Have you ever thought of joining the circus to become a trapeze artist? When I discovered that a local circus and trapeze school offered a 1 1/2 hour beginning trapeze class, I began fantasizing about flying with the greatest of ease. Turns out…not so great…not so easy.
A Day at Trapeze School: A Circus-Style Aerial Class
I suckered my mom into coming with me to be the designated photographer and drove to the Trapeze Arts School in Oakland, about an hour away. We arrived to the trapeze school just as the last class was finishing and had the opportunity to see beginners and intermediate students attempting their tricks. I was thoroughly relieved to see the large safety net, but still hoped the 10 foot drop didn’t sting.
Most of the students seemed to be having fun, except the one young newbie so terrified for her life that she couldn’t let go of the bar.
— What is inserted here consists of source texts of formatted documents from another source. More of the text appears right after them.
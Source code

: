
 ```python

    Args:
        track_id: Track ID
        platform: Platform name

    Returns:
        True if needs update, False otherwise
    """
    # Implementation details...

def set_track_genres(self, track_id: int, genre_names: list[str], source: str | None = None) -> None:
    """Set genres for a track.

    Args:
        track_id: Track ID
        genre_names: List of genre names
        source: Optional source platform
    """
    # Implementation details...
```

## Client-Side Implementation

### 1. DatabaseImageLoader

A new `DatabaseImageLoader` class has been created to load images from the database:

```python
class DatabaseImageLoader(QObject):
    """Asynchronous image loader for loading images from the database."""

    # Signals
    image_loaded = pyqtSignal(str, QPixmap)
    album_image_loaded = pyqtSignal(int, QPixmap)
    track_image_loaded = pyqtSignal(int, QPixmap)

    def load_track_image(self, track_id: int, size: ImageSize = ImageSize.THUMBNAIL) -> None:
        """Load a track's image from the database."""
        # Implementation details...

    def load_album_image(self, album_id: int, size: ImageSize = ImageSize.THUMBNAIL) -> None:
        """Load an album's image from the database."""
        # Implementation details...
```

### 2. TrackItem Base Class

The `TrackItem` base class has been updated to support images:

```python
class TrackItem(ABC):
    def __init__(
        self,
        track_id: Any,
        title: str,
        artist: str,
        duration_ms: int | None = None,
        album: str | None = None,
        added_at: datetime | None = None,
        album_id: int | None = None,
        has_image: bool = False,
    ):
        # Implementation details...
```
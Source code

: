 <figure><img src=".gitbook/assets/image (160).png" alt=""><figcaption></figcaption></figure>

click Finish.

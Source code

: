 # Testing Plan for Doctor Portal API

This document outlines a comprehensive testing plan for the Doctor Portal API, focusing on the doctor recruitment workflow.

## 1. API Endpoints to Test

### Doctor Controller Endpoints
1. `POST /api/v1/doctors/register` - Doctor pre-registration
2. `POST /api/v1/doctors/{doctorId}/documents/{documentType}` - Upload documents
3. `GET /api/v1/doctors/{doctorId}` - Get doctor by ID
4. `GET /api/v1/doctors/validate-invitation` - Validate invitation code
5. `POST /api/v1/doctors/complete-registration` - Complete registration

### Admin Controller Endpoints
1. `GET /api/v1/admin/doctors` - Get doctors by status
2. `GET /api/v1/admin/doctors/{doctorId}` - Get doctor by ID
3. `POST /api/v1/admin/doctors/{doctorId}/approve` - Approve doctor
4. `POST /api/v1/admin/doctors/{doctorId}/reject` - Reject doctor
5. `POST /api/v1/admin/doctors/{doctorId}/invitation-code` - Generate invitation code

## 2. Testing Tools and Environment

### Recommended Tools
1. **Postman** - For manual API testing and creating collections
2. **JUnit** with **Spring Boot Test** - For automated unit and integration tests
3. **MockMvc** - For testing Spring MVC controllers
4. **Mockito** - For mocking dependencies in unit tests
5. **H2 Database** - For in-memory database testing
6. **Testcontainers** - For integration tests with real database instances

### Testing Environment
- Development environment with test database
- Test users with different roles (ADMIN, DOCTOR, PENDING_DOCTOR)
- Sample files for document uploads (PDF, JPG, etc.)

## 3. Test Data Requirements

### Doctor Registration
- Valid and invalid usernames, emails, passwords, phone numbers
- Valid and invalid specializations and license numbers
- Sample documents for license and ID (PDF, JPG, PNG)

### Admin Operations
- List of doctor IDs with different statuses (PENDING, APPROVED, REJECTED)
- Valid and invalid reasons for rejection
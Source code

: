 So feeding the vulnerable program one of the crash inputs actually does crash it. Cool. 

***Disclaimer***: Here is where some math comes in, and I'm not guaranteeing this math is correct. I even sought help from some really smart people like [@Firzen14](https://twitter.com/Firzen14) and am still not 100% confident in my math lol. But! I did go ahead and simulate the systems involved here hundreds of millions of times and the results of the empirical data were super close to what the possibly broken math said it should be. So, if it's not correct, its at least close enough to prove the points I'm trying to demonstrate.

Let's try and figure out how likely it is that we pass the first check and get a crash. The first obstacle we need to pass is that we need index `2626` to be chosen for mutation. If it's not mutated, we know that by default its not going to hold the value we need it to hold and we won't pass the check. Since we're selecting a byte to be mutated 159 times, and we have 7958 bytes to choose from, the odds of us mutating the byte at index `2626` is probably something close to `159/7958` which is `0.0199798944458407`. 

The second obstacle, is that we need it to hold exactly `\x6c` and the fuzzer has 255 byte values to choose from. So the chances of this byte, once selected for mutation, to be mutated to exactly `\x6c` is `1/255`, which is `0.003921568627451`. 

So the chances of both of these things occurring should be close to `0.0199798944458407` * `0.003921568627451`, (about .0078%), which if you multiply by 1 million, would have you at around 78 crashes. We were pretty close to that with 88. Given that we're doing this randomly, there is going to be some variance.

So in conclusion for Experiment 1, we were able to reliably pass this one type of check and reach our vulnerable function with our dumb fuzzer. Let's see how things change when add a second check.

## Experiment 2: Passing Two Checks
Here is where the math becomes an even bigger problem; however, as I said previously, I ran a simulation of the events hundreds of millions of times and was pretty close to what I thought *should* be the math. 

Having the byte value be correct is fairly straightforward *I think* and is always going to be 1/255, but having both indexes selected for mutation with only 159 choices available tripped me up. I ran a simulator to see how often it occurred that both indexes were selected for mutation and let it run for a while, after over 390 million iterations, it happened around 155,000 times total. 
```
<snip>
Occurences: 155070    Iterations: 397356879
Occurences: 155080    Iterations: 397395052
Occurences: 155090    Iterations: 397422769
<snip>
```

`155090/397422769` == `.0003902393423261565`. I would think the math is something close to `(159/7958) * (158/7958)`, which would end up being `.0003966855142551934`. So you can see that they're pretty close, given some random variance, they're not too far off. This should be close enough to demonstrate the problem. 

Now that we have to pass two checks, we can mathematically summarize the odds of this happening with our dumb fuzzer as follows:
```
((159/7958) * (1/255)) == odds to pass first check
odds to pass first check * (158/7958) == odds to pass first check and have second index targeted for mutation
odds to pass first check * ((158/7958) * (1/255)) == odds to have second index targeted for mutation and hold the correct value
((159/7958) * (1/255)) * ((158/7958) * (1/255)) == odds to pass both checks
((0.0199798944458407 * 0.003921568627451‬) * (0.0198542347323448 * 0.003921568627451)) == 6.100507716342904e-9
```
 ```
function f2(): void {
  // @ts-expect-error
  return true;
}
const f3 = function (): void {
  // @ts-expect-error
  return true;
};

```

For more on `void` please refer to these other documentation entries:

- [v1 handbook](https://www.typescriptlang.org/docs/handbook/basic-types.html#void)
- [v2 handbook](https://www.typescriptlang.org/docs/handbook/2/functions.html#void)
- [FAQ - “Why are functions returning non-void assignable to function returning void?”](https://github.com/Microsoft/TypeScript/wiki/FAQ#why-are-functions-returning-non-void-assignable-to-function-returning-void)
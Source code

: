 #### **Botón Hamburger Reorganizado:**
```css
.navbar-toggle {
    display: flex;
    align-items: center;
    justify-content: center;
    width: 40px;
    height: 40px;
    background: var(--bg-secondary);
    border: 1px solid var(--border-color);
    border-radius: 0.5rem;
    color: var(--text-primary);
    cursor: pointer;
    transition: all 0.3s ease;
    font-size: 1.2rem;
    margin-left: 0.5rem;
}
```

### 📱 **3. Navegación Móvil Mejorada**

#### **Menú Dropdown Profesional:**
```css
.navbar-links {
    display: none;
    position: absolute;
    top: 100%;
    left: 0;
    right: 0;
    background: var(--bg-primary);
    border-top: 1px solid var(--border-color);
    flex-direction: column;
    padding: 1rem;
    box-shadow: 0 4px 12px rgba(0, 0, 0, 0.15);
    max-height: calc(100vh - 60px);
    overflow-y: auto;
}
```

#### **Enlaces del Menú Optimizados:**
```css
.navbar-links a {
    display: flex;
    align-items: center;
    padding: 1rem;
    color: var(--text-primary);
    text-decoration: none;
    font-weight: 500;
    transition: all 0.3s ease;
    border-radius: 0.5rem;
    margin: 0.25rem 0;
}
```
My only hope was that that wouldn’t be me.
There were only two beginners in the trapeze school class, me and an ex-gymnast…no fair! We were given about a 5 minute instruction on terminology and other random technical information; for example, when they say Ready…Hep! This means lean forward, bend your knees and take a small jump off the board and Listo will signify to the catcher that the flyer is ready to go.
Ok, got it!
We were lead to start the steep climb up the 20-rung ladder. This was the most frightening part of the lesson considering this area lacked the comfort of the safety net. With the 3 of us standing on the 6′ x 4′ platform, I tightly held on to the rail until I was securely latched on. We started by just hanging onto the bar, swinging and letting go (or in my world a face plant). Next, we hooked our legs on the bar, hung upside down and then unhooked our legs to let go…face plant again…damn!
Lastly and in essence the trapeze school “graduation” trick of the class, we hung upside down and the instructor on a different trapeze caught our hands and we released from our bar to be suspended.
I prayed for success on the first attempt because my arms felt like jelly and I was sure they wouldn’t have allowed me to try again. I was amazed when I executed this trick “almost” flawlessly! Thank goodness! Done…I called it quits and considered my experience a huge triumph and check off my bucket list.
As fun as the experience was, don’t be fooled, trapezing is flippin’ hard. I wasn’t able to stretch out my arms or laugh for over a week without severe muscle pain! My best advice is to start working out with heavy concentration on your abs, at least a month before you go to the lesson!